Task item:
Return a copy of every line in the data below that contains "dibujos".

Input for this task:

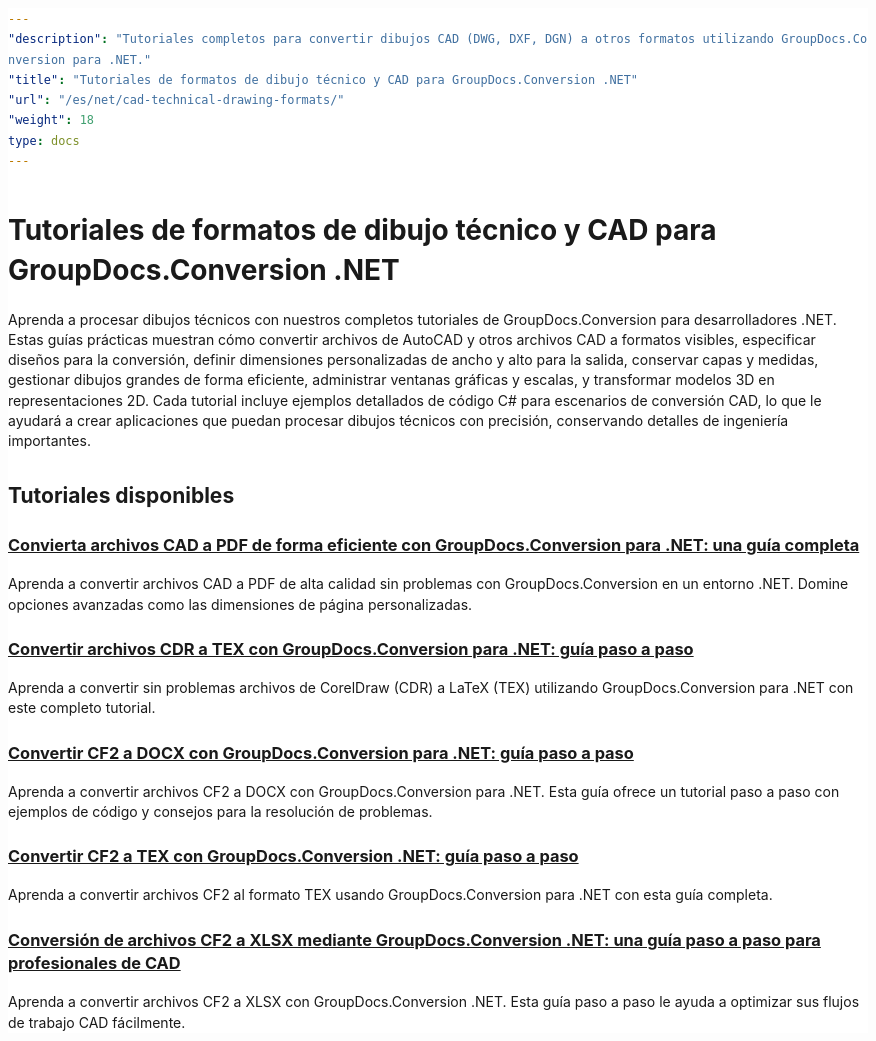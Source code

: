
 ```yaml
---
"description": "Tutoriales completos para convertir dibujos CAD (DWG, DXF, DGN) a otros formatos utilizando GroupDocs.Conversion para .NET."
"title": "Tutoriales de formatos de dibujo técnico y CAD para GroupDocs.Conversion .NET"
"url": "/es/net/cad-technical-drawing-formats/"
"weight": 18
type: docs
---
```

# Tutoriales de formatos de dibujo técnico y CAD para GroupDocs.Conversion .NET

Aprenda a procesar dibujos técnicos con nuestros completos tutoriales de GroupDocs.Conversion para desarrolladores .NET. Estas guías prácticas muestran cómo convertir archivos de AutoCAD y otros archivos CAD a formatos visibles, especificar diseños para la conversión, definir dimensiones personalizadas de ancho y alto para la salida, conservar capas y medidas, gestionar dibujos grandes de forma eficiente, administrar ventanas gráficas y escalas, y transformar modelos 3D en representaciones 2D. Cada tutorial incluye ejemplos detallados de código C# para escenarios de conversión CAD, lo que le ayudará a crear aplicaciones que puedan procesar dibujos técnicos con precisión, conservando detalles de ingeniería importantes.

## Tutoriales disponibles

### [Convierta archivos CAD a PDF de forma eficiente con GroupDocs.Conversion para .NET: una guía completa](./convert-cad-to-pdf-groupdocs-net/)
Aprenda a convertir archivos CAD a PDF de alta calidad sin problemas con GroupDocs.Conversion en un entorno .NET. Domine opciones avanzadas como las dimensiones de página personalizadas.

### [Convertir archivos CDR a TEX con GroupDocs.Conversion para .NET: guía paso a paso](./convert-cdr-to-tex-groupdocs-conversion-net/)
Aprenda a convertir sin problemas archivos de CorelDraw (CDR) a LaTeX (TEX) utilizando GroupDocs.Conversion para .NET con este completo tutorial.

### [Convertir CF2 a DOCX con GroupDocs.Conversion para .NET: guía paso a paso](./convert-cf2-to-docx-groupdocs-dotnet/)
Aprenda a convertir archivos CF2 a DOCX con GroupDocs.Conversion para .NET. Esta guía ofrece un tutorial paso a paso con ejemplos de código y consejos para la resolución de problemas.

### [Convertir CF2 a TEX con GroupDocs.Conversion .NET: guía paso a paso](./convert-cf2-to-tex-groupdocs-conversion-net-guide/)
Aprenda a convertir archivos CF2 al formato TEX usando GroupDocs.Conversion para .NET con esta guía completa.

### [Conversión de archivos CF2 a XLSX mediante GroupDocs.Conversion .NET: una guía paso a paso para profesionales de CAD](./convert-cf2-to-xlsx-groupdocs-net/)
Aprenda a convertir archivos CF2 a XLSX con GroupDocs.Conversion .NET. Esta guía paso a paso le ayuda a optimizar sus flujos de trabajo CAD fácilmente.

Task output:
"description": "Tutoriales completos para convertir dibujos CAD (DWG, DXF, DGN) a otros formatos utilizando GroupDocs.Conversion para .NET."
Aprenda a procesar dibujos técnicos con nuestros completos tutoriales de GroupDocs.Conversion para desarrolladores .NET. Estas guías prácticas muestran cómo convertir archivos de AutoCAD y otros archivos CAD a formatos visibles, especificar diseños para la conversión, definir dimensiones personalizadas de ancho y alto para la salida, conservar capas y medidas, gestionar dibujos grandes de forma eficiente, administrar ventanas gráficas y escalas, y transformar modelos 3D en representaciones 2D. Cada tutorial incluye ejemplos detallados de código C# para escenarios de conversión CAD, lo que le ayudará a crear aplicaciones que puedan procesar dibujos técnicos con precisión, conservando detalles de ingeniería importantes.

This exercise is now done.